A Workload Mapping Method For Multicore systems Using Cross-run Statistics

Open Access
Author:
Aktasoglu, Mahmut Sami
Graduate Program:
Computer Science and Engineering
Degree:
Master of Science
Document Type:
Master Thesis
Date of Defense:
July 06, 2012
Committee Members:
  • Mahmut Taylan Kandemir, Thesis Advisor
Keywords:
  • Chip Multiprocessors
  • run-time systems
  • application mapping/scheduling
  • cache optimization
Abstract:
Multicore architectures have become the design of choice in today’s microprocessor market. Due to the significant strides made in process technology and poor scalability of the monolithic design, multicore processors are used in more and more devices nowadays. Multicore processors provide applications with a variety of resources in a single chip such as caches, memory controllers, etc. It is not a trivial task, however, to utilize such resources among applications efficiently due to dynamic and unpredictable nature of destructive interference among applications. Multicore systems and operating systems (OS) offer a limited number of tools to manage on-chip resources. Some hardware solutions existing in today’s multicore architectures are Dynamic Voltage/Frequency Scaling (DVFS) and capability of switching the cores on/off. Software solutions offered by operating systems are limited to use underlying architecture’s methods and scheduling. Scheduling in multicore systems is a means of providing applications and threads access to system resources. OS schedulers not only decides when to dispatch application threads, but also maps them to specific cores which defines the resources available for the thread. Therefore, application mapping is a key method for mapping resources to applications on systems level.
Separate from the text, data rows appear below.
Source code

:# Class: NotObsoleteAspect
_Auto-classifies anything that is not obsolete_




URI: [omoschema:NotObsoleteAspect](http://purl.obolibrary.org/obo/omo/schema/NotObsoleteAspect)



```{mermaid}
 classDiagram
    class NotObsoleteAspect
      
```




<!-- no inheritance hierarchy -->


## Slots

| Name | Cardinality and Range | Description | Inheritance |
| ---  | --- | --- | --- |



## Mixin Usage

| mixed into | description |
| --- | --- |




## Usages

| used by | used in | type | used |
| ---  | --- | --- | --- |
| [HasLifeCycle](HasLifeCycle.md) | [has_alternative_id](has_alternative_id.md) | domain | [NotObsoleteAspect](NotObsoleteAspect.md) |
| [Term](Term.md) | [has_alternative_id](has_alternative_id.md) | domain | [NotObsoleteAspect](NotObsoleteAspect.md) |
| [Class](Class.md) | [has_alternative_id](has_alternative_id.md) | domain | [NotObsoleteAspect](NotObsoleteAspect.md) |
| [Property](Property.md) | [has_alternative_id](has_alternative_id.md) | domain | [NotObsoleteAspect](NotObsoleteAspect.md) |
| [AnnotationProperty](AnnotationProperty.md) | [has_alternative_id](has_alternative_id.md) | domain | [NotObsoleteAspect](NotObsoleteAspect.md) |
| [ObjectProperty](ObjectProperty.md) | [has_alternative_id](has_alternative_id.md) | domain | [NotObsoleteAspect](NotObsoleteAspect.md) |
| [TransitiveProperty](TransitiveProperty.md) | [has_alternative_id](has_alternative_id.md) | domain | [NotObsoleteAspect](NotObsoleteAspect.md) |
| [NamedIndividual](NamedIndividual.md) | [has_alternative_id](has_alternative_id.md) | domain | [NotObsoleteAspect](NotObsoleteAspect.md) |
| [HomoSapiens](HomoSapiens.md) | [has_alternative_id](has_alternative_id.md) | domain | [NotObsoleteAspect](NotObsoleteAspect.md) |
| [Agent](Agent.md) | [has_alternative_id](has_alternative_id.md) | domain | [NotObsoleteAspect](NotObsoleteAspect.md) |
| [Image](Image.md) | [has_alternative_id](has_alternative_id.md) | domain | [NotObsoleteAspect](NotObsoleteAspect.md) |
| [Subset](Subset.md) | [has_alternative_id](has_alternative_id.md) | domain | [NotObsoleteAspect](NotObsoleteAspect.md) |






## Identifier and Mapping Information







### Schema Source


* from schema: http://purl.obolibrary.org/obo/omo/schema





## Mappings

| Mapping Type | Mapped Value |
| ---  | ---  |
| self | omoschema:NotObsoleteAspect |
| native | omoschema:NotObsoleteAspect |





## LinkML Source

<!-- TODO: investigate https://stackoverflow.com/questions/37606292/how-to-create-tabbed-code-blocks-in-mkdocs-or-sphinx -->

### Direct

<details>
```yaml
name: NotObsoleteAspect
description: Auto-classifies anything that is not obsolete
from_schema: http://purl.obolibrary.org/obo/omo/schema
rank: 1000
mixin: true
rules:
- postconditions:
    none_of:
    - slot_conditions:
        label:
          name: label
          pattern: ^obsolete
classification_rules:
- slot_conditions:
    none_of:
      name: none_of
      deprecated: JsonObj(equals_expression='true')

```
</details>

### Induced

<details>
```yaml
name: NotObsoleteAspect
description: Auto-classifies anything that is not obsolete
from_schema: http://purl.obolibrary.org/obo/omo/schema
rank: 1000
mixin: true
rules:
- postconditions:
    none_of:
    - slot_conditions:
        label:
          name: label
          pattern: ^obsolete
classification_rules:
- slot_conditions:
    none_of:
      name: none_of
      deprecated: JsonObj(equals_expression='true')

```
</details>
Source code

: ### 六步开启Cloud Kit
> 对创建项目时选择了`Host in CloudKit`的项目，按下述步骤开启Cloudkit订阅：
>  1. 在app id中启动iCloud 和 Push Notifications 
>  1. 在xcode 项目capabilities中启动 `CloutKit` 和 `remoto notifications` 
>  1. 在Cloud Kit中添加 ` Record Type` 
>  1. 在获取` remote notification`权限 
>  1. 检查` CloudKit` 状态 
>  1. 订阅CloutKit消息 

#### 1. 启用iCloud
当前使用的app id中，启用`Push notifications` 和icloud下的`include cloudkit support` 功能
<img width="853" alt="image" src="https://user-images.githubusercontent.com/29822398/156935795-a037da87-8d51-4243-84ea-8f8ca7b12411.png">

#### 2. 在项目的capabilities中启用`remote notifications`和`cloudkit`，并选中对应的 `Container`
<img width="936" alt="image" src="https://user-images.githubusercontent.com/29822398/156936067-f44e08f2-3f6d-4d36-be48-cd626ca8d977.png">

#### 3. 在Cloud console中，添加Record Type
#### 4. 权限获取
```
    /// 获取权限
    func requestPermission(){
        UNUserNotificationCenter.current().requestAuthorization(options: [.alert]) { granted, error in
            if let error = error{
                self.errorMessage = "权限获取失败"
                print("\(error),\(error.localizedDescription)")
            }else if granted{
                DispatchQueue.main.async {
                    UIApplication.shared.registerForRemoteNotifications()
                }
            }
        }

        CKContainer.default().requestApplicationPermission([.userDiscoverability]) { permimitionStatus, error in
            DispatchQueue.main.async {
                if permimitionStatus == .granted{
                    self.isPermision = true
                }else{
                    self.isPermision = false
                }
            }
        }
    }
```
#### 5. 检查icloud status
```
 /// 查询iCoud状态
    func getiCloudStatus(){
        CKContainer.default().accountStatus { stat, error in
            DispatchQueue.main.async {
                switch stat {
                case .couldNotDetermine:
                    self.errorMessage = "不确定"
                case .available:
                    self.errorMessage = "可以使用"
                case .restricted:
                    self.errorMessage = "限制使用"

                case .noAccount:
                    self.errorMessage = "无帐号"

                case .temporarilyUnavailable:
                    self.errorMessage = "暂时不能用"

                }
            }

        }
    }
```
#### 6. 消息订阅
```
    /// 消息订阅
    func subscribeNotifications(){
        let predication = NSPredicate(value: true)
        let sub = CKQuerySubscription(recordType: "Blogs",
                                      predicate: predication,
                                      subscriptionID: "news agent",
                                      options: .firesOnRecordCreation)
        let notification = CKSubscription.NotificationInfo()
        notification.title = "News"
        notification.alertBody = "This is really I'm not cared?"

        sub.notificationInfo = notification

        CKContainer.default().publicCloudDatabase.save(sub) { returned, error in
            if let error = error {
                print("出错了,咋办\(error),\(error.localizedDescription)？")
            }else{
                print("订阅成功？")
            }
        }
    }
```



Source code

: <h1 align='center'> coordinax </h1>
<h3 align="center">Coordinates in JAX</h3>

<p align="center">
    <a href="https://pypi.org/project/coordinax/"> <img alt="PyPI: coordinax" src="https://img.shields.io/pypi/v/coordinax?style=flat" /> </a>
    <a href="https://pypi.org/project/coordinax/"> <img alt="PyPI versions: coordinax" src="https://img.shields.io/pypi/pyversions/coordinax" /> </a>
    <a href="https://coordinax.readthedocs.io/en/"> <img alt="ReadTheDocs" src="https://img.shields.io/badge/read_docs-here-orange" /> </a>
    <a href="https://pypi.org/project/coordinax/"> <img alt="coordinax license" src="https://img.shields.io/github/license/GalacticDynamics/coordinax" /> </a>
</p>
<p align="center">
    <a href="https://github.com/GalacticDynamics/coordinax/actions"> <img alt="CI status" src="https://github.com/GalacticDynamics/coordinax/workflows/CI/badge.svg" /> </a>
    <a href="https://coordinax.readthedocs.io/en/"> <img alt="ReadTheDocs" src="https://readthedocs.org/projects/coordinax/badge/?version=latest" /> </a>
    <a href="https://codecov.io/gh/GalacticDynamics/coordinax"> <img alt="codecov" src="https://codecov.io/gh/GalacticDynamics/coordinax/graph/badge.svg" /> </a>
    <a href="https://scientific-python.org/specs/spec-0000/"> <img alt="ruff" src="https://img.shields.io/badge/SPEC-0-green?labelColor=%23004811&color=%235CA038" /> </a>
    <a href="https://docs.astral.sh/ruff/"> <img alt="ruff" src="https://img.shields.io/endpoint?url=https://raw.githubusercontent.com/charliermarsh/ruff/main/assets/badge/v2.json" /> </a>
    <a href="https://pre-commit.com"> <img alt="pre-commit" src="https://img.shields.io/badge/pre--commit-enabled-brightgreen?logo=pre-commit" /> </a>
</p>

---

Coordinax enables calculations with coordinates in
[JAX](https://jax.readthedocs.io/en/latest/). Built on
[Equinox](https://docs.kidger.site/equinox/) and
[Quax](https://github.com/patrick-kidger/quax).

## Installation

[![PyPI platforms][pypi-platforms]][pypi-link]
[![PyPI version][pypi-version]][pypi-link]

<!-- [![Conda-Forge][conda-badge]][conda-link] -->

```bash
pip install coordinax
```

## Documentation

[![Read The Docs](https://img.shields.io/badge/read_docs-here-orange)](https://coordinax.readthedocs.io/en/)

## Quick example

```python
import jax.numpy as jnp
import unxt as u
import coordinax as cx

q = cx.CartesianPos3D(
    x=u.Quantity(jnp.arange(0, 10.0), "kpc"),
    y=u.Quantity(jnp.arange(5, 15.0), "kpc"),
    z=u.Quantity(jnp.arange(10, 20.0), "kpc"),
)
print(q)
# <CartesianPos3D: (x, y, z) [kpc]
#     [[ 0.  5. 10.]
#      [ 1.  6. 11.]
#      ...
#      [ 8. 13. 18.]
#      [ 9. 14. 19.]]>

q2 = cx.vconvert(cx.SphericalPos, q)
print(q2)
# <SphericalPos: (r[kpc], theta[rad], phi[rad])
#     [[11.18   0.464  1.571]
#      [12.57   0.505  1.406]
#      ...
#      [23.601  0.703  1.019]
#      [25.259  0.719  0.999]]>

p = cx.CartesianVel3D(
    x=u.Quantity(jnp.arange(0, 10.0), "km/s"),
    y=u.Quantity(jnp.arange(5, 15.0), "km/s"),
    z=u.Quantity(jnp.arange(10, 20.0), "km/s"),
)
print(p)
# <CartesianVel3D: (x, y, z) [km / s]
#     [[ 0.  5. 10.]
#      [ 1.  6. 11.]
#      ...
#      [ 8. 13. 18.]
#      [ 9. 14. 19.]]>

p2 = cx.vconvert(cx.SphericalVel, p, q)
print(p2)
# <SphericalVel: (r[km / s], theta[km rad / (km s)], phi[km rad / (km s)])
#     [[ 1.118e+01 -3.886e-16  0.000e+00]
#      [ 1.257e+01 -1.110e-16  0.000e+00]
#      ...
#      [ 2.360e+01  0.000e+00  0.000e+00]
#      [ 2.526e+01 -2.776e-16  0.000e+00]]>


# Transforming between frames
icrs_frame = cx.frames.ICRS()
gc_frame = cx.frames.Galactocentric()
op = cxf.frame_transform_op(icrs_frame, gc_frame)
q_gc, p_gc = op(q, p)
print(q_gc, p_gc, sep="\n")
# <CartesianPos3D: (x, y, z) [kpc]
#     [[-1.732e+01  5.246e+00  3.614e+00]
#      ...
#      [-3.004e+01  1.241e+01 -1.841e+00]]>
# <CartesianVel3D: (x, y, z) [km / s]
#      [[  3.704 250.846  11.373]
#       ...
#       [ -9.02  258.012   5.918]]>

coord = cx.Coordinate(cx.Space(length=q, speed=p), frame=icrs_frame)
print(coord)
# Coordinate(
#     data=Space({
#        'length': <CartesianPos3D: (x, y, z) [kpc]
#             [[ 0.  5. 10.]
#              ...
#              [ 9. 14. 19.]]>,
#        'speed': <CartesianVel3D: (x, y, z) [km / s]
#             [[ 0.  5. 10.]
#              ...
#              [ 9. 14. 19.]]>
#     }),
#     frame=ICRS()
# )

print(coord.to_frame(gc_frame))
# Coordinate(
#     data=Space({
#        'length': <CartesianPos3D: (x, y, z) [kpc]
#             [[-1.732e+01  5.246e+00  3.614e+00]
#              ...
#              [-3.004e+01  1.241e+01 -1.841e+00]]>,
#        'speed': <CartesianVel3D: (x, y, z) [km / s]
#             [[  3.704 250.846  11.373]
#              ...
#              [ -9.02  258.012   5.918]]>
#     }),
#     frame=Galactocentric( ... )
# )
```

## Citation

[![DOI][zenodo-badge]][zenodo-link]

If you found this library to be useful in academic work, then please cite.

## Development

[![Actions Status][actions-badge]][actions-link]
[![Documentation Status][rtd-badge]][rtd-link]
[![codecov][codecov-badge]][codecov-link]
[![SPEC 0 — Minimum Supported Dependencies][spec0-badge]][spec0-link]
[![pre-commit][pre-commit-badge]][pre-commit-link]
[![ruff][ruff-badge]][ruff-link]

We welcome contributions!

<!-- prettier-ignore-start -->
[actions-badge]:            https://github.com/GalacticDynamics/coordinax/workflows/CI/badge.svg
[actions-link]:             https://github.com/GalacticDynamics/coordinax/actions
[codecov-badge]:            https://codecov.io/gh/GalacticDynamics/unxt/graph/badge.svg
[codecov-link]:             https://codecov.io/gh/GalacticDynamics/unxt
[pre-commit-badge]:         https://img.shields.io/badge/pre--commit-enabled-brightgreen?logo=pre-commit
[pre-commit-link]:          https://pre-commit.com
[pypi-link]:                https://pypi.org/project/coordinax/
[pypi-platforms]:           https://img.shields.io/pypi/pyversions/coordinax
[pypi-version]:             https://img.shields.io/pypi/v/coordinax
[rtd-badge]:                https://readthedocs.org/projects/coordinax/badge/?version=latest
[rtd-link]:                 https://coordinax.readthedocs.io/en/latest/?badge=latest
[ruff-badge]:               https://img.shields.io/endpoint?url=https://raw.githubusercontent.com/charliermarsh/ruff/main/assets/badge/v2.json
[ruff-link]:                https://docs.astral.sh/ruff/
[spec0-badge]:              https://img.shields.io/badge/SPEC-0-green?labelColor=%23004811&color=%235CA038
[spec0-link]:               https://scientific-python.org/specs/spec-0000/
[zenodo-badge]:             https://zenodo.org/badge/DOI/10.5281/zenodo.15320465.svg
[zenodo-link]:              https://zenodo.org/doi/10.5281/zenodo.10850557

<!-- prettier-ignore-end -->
To better utilize resources where multiple application threads are running, resource-application mapping problem has to be addressed. In this work, we address the problem by presenting a resource-application mapping method using cross-run statistics. Our work is unique in the sense that our method handles various architectures and workload sizes while exploiting the data collected from prior executions of the applications, i.e., cross-run statistics. We present an algorithm which uses these statistics to decide the mapping between applications and system resources to improve overall performance. Our results collected on commercial machines show that our scheme can improve overall system performance by up to 20% over the default OS scheduler.